(Dataset items)
☆ ☆ ☆ ☆ ☆

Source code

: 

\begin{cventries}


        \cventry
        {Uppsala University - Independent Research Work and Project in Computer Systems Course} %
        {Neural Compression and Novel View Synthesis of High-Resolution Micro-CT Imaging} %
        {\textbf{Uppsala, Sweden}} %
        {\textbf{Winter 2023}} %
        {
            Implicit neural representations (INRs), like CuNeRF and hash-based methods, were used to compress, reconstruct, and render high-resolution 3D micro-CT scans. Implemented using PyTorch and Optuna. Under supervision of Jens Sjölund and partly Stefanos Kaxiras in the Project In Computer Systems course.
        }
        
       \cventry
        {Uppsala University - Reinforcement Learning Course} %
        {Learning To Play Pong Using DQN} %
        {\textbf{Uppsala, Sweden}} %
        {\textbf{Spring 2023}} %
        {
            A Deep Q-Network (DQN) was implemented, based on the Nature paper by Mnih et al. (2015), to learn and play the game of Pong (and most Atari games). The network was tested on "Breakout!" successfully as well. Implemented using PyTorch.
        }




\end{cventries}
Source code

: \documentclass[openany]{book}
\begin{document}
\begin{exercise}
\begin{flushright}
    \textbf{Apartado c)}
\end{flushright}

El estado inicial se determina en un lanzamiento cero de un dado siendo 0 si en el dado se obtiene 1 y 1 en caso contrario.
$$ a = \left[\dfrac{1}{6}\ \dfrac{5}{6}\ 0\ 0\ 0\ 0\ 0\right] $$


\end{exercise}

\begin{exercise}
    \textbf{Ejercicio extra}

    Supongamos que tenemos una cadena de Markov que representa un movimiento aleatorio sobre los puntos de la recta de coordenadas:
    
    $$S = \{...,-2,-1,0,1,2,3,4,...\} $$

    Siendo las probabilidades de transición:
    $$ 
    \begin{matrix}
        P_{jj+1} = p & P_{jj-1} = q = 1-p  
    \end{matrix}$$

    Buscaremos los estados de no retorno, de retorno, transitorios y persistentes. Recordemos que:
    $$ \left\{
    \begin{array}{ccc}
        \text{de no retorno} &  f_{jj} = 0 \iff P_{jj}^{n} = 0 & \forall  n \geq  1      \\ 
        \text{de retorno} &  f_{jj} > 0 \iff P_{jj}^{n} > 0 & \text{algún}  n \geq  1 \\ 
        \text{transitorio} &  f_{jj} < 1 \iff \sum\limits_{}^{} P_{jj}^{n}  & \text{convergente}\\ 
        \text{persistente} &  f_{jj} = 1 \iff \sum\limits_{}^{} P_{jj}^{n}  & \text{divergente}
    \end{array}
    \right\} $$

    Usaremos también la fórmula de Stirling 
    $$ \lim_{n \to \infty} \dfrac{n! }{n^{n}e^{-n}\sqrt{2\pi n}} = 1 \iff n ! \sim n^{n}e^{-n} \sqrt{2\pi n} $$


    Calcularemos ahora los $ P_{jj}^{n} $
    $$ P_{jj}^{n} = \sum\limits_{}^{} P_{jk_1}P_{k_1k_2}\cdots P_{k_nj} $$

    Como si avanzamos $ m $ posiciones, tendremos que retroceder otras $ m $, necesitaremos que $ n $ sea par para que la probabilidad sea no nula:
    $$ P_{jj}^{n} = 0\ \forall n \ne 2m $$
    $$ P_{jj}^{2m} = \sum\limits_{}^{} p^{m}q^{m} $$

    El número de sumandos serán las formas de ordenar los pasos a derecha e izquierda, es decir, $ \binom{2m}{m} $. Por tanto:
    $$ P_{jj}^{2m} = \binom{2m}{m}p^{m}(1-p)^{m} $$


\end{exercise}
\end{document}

☆ ☆ ☆ ☆ ☆

### Exercise instructions
Your reply should consist of the records, copied exactly.

### Answer for this exercise
Source code

: 

\begin{cventries}


        \cventry
        {Uppsala University - Independent Research Work and Project in Computer Systems Course} %
        {Neural Compression and Novel View Synthesis of High-Resolution Micro-CT Imaging} %
        {\textbf{Uppsala, Sweden}} %
        {\textbf{Winter 2023}} %
        {
            Implicit neural representations (INRs), like CuNeRF and hash-based methods, were used to compress, reconstruct, and render high-resolution 3D micro-CT scans. Implemented using PyTorch and Optuna. Under supervision of Jens Sjölund and partly Stefanos Kaxiras in the Project In Computer Systems course.
        }
        
       \cventry
        {Uppsala University - Reinforcement Learning Course} %
        {Learning To Play Pong Using DQN} %
        {\textbf{Uppsala, Sweden}} %
        {\textbf{Spring 2023}} %
        {
            A Deep Q-Network (DQN) was implemented, based on the Nature paper by Mnih et al. (2015), to learn and play the game of Pong (and most Atari games). The network was tested on "Breakout!" successfully as well. Implemented using PyTorch.
        }




\end{cventries}
Source code

: \documentclass[openany]{book}
\begin{document}
\begin{exercise}
\begin{flushright}
    \textbf{Apartado c)}
\end{flushright}

El estado inicial se determina en un lanzamiento cero de un dado siendo 0 si en el dado se obtiene 1 y 1 en caso contrario.
$$ a = \left[\dfrac{1}{6}\ \dfrac{5}{6}\ 0\ 0\ 0\ 0\ 0\right] $$


\end{exercise}

\begin{exercise}
    \textbf{Ejercicio extra}

    Supongamos que tenemos una cadena de Markov que representa un movimiento aleatorio sobre los puntos de la recta de coordenadas:
    
    $$S = \{...,-2,-1,0,1,2,3,4,...\} $$

    Siendo las probabilidades de transición:
    $$ 
    \begin{matrix}
        P_{jj+1} = p & P_{jj-1} = q = 1-p  
    \end{matrix}$$

    Buscaremos los estados de no retorno, de retorno, transitorios y persistentes. Recordemos que:
    $$ \left\{
    \begin{array}{ccc}
        \text{de no retorno} &  f_{jj} = 0 \iff P_{jj}^{n} = 0 & \forall  n \geq  1      \\ 
        \text{de retorno} &  f_{jj} > 0 \iff P_{jj}^{n} > 0 & \text{algún}  n \geq  1 \\ 
        \text{transitorio} &  f_{jj} < 1 \iff \sum\limits_{}^{} P_{jj}^{n}  & \text{convergente}\\ 
        \text{persistente} &  f_{jj} = 1 \iff \sum\limits_{}^{} P_{jj}^{n}  & \text{divergente}
    \end{array}
    \right\} $$

    Usaremos también la fórmula de Stirling 
    $$ \lim_{n \to \infty} \dfrac{n! }{n^{n}e^{-n}\sqrt{2\pi n}} = 1 \iff n ! \sim n^{n}e^{-n} \sqrt{2\pi n} $$


    Calcularemos ahora los $ P_{jj}^{n} $
    $$ P_{jj}^{n} = \sum\limits_{}^{} P_{jk_1}P_{k_1k_2}\cdots P_{k_nj} $$

    Como si avanzamos $ m $ posiciones, tendremos que retroceder otras $ m $, necesitaremos que $ n $ sea par para que la probabilidad sea no nula:
    $$ P_{jj}^{n} = 0\ \forall n \ne 2m $$
    $$ P_{jj}^{2m} = \sum\limits_{}^{} p^{m}q^{m} $$

    El número de sumandos serán las formas de ordenar los pasos a derecha e izquierda, es decir, $ \binom{2m}{m} $. Por tanto:
    $$ P_{jj}^{2m} = \binom{2m}{m}p^{m}(1-p)^{m} $$


\end{exercise}
\end{document}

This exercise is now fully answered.